- Supreme Court of the United States

Decided February 25, 1805
- Full case name: Bailiff v. Tipping
- Citations: 6 U.S. 406 (more) 2 Cranch 406; 2 L. Ed. 320; 1805 U.S. LEXIS 284

Holding
- A writ of error must have a citation.

Court membership
- Chief Justice John Marshall Associate Justices William Cushing · William Paterson Samuel Chase · Bushrod Washington William Johnson

Case opinion
- Majority: no opinion issued

= Bailiff v. Tipping =

Bailiff v. Tipping, 6 U.S. (2 Cranch) 406 (1805), was a United States Supreme Court case in which the Court held that a citation must accompany a writ of error in order for the court to hear the case.

== Background ==
In the older common law procedure, a writ of error was a writ issued by an appellate court directing a lower court to deliver the record in the case for review. It was the most common form of remedial process available to the losing party after the final determination of the case on its merits.
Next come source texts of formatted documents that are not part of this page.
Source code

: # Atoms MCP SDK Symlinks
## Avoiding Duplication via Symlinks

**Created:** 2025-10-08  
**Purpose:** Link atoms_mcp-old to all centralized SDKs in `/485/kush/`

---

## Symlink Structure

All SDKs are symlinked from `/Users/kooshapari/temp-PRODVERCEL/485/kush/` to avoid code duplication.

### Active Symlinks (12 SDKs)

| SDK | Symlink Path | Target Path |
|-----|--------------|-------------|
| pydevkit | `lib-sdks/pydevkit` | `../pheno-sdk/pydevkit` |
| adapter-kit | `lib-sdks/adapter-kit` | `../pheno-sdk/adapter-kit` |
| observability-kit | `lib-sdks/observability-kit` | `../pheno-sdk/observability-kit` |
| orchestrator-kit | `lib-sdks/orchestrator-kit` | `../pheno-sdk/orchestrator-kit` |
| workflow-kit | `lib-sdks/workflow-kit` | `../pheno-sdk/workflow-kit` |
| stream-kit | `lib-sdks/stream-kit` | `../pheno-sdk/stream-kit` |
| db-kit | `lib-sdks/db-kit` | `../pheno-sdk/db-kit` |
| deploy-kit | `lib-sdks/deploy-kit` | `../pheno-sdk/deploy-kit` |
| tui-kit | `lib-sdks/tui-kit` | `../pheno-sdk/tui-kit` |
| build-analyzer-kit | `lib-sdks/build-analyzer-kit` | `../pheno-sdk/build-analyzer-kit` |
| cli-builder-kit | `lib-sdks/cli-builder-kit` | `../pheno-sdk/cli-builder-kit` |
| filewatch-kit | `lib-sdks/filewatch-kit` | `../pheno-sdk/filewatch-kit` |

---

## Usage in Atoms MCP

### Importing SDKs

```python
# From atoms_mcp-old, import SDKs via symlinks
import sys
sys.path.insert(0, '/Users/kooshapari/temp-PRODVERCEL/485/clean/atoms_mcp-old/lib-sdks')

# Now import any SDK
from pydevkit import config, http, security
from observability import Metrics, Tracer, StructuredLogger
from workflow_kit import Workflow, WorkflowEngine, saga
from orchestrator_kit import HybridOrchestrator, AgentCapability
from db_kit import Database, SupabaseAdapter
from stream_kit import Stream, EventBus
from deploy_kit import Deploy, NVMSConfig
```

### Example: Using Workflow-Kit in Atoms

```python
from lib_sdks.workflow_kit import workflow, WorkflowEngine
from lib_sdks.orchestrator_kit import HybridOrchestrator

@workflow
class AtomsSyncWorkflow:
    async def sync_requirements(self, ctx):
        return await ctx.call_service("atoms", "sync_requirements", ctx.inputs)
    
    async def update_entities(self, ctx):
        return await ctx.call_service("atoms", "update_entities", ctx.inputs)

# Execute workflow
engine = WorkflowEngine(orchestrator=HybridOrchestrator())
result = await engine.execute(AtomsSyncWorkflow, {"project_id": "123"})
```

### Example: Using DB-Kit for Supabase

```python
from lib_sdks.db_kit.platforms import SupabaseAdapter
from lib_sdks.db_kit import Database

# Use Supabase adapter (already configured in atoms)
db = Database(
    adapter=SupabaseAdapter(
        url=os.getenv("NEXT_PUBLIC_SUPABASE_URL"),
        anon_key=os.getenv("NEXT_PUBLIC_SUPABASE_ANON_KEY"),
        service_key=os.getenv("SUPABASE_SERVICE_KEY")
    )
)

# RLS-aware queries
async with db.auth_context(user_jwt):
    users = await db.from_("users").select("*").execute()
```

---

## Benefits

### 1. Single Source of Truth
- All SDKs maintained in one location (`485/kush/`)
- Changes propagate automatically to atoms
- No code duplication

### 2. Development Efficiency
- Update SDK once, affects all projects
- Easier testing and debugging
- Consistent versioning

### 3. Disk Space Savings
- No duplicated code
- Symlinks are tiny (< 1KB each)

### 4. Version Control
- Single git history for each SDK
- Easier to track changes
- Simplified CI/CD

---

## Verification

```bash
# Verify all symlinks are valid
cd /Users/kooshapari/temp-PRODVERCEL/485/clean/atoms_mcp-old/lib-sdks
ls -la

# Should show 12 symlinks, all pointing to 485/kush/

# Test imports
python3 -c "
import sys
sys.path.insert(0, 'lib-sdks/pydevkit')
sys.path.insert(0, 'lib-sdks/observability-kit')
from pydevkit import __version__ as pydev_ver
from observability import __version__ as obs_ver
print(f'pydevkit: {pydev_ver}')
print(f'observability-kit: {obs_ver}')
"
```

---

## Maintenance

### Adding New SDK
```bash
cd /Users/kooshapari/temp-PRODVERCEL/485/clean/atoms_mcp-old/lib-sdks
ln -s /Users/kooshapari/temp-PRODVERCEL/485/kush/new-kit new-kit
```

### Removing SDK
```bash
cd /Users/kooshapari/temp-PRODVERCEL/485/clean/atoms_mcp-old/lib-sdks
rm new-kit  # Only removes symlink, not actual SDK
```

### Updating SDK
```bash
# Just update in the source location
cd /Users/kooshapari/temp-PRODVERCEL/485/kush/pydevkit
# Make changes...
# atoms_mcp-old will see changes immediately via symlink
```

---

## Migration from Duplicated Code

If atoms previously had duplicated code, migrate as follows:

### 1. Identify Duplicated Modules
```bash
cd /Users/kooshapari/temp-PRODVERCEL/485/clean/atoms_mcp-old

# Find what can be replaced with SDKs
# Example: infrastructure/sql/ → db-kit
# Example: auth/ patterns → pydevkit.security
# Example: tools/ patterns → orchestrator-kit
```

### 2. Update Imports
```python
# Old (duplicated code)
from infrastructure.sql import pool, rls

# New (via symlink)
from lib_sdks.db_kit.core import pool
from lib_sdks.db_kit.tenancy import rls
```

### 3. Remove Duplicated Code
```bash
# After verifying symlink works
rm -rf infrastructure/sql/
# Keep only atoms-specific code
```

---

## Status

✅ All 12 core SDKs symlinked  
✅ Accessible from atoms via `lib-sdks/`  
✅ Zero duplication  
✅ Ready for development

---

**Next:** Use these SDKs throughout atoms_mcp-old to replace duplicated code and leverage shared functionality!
Similarly in the older common law context, a citation was a court-issued writ commanding a person to appear at a certain time and place in order to do something demanded in the writ, or to show cause for not doing something demanded.

At issue was whether the courts of the United States have jurisdiction to hear a case in which one alien sues another alien.

The Circuit Court for the District of Kentucky held that the courts did not have jurisdiction in a case where the parties were both aliens. There was a writ of error to the Supreme Court.

== Opinion of the Court ==
Where the writ of error lacks a citation, the writ of error must be dismissed. But see Mason v. Ship Blaireau (6 U.S. 240, 2 Cranch 240) for a case deciding the question of whether the courts of the United States may hear a case in which the parties are both aliens.